Nahum Admoni knew that such an abject confession as the video contained was the prelude to Bazoft’s execution. The Mossad chief ordered his psychological warfare specialists to launch a campaign to deflect embarrassing questions about the service’s involvement with Bazoft.
Members of Parliament in Britain soon publicly criticized The Observer for sending Bazoft to Iraq. At the same time, trusted reporters were fed stories that Saddam Hussein was viewing videos of every stage of Bazoft’s interrogation. It may well have been true. More certain, it was an excuse to remind the world that torture and murder were instruments of state policy in Iraq. Bazoft was hanged in Baghdad in March 1990. His last reported words on the gallows were: “I am not an Israeli spy.”
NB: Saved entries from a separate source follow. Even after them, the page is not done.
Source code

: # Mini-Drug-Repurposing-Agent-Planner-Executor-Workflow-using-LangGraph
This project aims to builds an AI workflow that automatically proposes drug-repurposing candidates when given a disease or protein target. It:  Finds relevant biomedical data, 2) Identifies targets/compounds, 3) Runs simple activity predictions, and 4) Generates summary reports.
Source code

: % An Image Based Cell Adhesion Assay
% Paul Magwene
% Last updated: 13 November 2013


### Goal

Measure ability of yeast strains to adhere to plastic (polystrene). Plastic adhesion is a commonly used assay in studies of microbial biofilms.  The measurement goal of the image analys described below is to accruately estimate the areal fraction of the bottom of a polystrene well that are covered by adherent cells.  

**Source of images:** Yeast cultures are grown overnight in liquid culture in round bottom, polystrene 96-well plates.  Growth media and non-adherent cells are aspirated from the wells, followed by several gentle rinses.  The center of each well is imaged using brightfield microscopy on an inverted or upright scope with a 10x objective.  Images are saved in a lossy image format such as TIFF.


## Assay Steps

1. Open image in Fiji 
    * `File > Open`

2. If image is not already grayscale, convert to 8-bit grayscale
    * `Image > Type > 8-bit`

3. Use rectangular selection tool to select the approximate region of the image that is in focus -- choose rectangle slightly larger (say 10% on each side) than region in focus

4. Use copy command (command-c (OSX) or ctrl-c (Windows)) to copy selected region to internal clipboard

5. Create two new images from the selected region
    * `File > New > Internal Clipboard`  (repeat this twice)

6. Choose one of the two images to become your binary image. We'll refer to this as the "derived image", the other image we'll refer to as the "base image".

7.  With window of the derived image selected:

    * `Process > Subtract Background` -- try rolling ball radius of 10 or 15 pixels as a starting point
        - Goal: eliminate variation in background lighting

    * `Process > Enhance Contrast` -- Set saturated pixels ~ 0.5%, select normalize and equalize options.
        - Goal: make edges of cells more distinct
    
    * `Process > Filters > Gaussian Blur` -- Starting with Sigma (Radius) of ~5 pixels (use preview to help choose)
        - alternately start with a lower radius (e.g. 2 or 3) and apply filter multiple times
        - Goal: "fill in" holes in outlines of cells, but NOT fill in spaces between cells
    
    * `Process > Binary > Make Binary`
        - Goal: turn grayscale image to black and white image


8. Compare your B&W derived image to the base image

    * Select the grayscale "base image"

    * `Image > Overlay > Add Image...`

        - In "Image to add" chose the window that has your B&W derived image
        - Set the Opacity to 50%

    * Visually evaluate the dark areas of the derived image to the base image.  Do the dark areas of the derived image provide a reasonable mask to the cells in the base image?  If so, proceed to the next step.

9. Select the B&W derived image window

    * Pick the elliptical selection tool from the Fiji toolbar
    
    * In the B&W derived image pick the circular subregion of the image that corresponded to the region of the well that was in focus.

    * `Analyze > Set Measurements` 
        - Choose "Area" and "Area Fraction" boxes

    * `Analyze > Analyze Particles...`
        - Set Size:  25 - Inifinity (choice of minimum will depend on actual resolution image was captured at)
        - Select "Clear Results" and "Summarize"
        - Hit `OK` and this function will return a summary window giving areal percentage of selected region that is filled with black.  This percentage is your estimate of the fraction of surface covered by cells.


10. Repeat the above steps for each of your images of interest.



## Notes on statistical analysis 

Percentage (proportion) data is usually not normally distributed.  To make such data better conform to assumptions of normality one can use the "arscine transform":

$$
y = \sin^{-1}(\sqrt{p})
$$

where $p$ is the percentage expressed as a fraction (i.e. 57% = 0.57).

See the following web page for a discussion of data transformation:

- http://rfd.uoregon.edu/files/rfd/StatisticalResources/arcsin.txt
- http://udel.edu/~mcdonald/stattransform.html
In London, Nicholas Davies read the report on the execution on a Reuters message that came to the Daily Mirror foreign desk. As instructed about all stories emanating from the Middle East he judged to be important, Davies took the report up to the office of Robert Maxwell.
Since 1974, the publisher had been the most powerful sayan in Britain. Davies would remember: “Bob read the report without comment,” but could not recall “in all honesty” what he had felt about Bazoft’s death.
In Tel Aviv, among those who read about the execution was one of the most colorful characters to have served Israel’s spymasters, Ari Ben-Menashe. Until then he had never known of the existence of Bazoft. But typically, that did not stop the mercurial Ben-Menashe feeling a sense of grief that “another good man had been in the wrong place at the wrong time.” It was emotional judgments like that which had made the darkly handsome, quick-witted Ben-Menashe such an unlikely candidate for a key position in the Israeli intelligence community. Yet, for ten years, 1977–87, he had held a sensitive post in the External Relations Department (ERD) of the Israel Defense Forces, one of the most powerful and secret organizations in the intelligence community.
ERD had been created in 1974 by then prime minister Yitzhak Rabin. Smarting over the way Israel had been completely surprised by the Syrian-Egyptian onslaught in the Yom Kippur War, he had decided the only way to avert such an intelligence failure occurring again was to have a watchdog to monitor other intelligence services and, at the same time, conduct its own intelligence gathering.